Lalu kulanjutkan lagi, Aku bertanya,’Ya Rasulullah, jelaskanlah padaku tentang firman Allah: Di dalam surga itu ada bidadari-bidadari yang baik-baik lagi cantik-cantik (Qs. Ar-Rahman: 70).’
Beliau menjawab, ‘Akhlaknya baik dan wajahnya cantik jelita.’
“Aku bertanya lagi, ‘Jelaskanlah padaku firman Allah: Seakan-akan mereka adalah telur (burung unta) yang tersimpan baik (Qs. Ash-Shaffat: 49).’
Beliau menjawab, ‘Kelembutannya seperti kelembutan kulit yang ada di bagian dalam telur dan terlindung dari kulit bagian luarnya, atau yang biasa disebut putih telur.’
Aku bertanya lagi, ‘Ya Rasulullah, jelaskan padaku firman Allah (tentang wanita-wanita penghuni surga): Penuh cinta lagi sebaya umurnya (Qs.

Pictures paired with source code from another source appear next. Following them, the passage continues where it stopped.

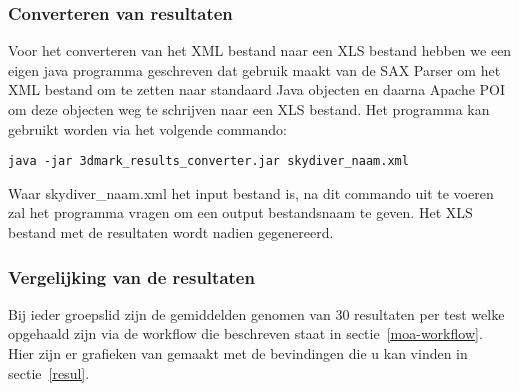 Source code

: \subsubsection{Converteren van resultaten}
Voor het converteren van het XML bestand naar een XLS bestand hebben we een eigen java programma geschreven dat gebruik maakt van de SAX Parser om het XML bestand om te zetten naar standaard Java objecten en daarna Apache POI om deze objecten weg te schrijven naar een XLS bestand. Het programma kan gebruikt worden via het volgende commando:
\begin{lstlisting}
java -jar 3dmark_results_converter.jar skydiver_naam.xml
\end{lstlisting}
Waar skydiver\_naam.xml het input bestand is, na dit commando uit te voeren zal het programma vragen om een output bestandsnaam te geven. Het XLS bestand met de resultaten wordt nadien gegenereerd.

\subsubsection{Vergelijking van de resultaten}
Bij ieder groepslid zijn de gemiddelden genomen van 30 resultaten per test welke opgehaald zijn via de workflow die beschreven staat in sectie~\ref{moa-workflow}. Hier zijn er grafieken van gemaakt met de bevindingen die u kan vinden in sectie~\ref{resul}.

Al-Waqi’ah: 37).’
Beliau menjawab, ‘Mereka adalah wanita-wanita yang meninggal dunia dalam usia lanjut dalam keadaan rabun dan beruban. Itulah yang dijadikan Allah tatkala mereka sudah tua, lalu Allah menjadikan mereka sebagai wanita-wanita gadis, penuh cinta, bergairah, mengasihi, dan umurnya sebaya.’
Naah, ini, Dek, yang harus kita garis bawahi!: Aku (Ummu Salamah) bertanya, ‘Ya Rasulullah, manakah yang lebih utama, wanita dunia ataukah bidadari yang bermata jeli?’
Beliau menjawab, ‘Wanita-wanita dunia lebih utama daripada bidadari-bidadari seperti kelebihan apa yang nampak dari apa yang tidak terlihat.’
Aku bertanya, ‘Mengapa wanita-wanita dunia lebih utama daripada bidadari?’
Beliau menjawab, ‘Karena sholat mereka, puasa dan ibadah mereka kepada Allah. Allah meletakkan cahaya di wajah mereka, tubuh mereka adalah kain sutera, kulitnya putih bersih, pakaiannya berwarna hijau, perhiasannya kekuningan, sanggulnya mutiara, dan sisirnya terbuat dari emas. Mereka berkata,Kami hidup abadi dan tidak mati, kami lemah lembut dan tidak jahat sama sekali, kami selalu mendampingi, dan tidak beranjak sama sekali. Kami ridha dan tak pernah bersungut-sungut sama sekali. Berbahagialah orang yang memiliki kami dan kami memilikinya.’’
Aku berkata, ‘Ya Rasulullah, salah seorang diantara kami pernah menikah dengan dua, tiga, atau empat laki-laki lalu meninggal dunia. Dia masuk surga dan merekapun masuk surga. Siapakah diantara laki-laki ituyang akan menjadi suaminya di surga?’
Beliau menjawab, ‘Wahai Ummu salamah, wanita itu disuruh memilih, lalu diapun memilih siapa diantara mereka yang paling baik akhlaknya. Lalu dia berkata, ‘Rabbi, sesungguhnya lelaki inilah yang paling baik tatkala hidup bersamaku di dunia maka nikahkanlah aku dengannya.’ Wahai Ummu Salamah, akhlak yang baik itu akan pergi membawa dua kebaikan, dunia dan akhirat.’ Hadits riwayat Imam Ath-Thabrani Rahimahullah, Subhanallah…” Tutupku menggema tasbih.
“Subhanallah…”
“Nah, Dek, begitulah … jika wanita-wanita dunia bisa berkedudukan sebagai ratu bidadari, kenapa kita hanya memilih sebagai bidadari saja?”
“Mmm, berarti kalau kita masuk syurga, kita juga bisa jadi bidadari ya, Kak?”
“Ya. Bahkan lebih, yaitu Ratu Bidadari, asalkan kita mampu mempersembahkan ibadah-ibadah terbaik untuk Allah. Gimana, siap?!” tanyaku mencubit hidung kecilnya.